#### TASK STATEMENT:
Every line of the entries below that carries the string "title" should be copied.

#### PROVIDED RECORDS:
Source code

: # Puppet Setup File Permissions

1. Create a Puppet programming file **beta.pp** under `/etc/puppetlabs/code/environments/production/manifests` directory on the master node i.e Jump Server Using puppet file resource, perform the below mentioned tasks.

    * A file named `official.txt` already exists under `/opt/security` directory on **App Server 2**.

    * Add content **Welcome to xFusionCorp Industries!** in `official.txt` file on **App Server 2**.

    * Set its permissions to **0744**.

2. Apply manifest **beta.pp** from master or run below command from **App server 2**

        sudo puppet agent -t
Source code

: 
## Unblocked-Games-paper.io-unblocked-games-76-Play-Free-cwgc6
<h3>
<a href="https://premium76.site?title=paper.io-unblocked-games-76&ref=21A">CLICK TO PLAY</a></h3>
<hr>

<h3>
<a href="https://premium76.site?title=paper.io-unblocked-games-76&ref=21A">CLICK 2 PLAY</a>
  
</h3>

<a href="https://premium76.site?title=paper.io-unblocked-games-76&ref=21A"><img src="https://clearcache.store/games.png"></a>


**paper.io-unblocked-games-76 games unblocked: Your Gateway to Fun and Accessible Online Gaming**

#### FINAL ANSWER:
<a href="https://premium76.site?title=paper.io-unblocked-games-76&ref=21A">CLICK TO PLAY</a></h3>
<a href="https://premium76.site?title=paper.io-unblocked-games-76&ref=21A">CLICK 2 PLAY</a>
<a href="https://premium76.site?title=paper.io-unblocked-games-76&ref=21A"><img src="https://clearcache.store/games.png"></a>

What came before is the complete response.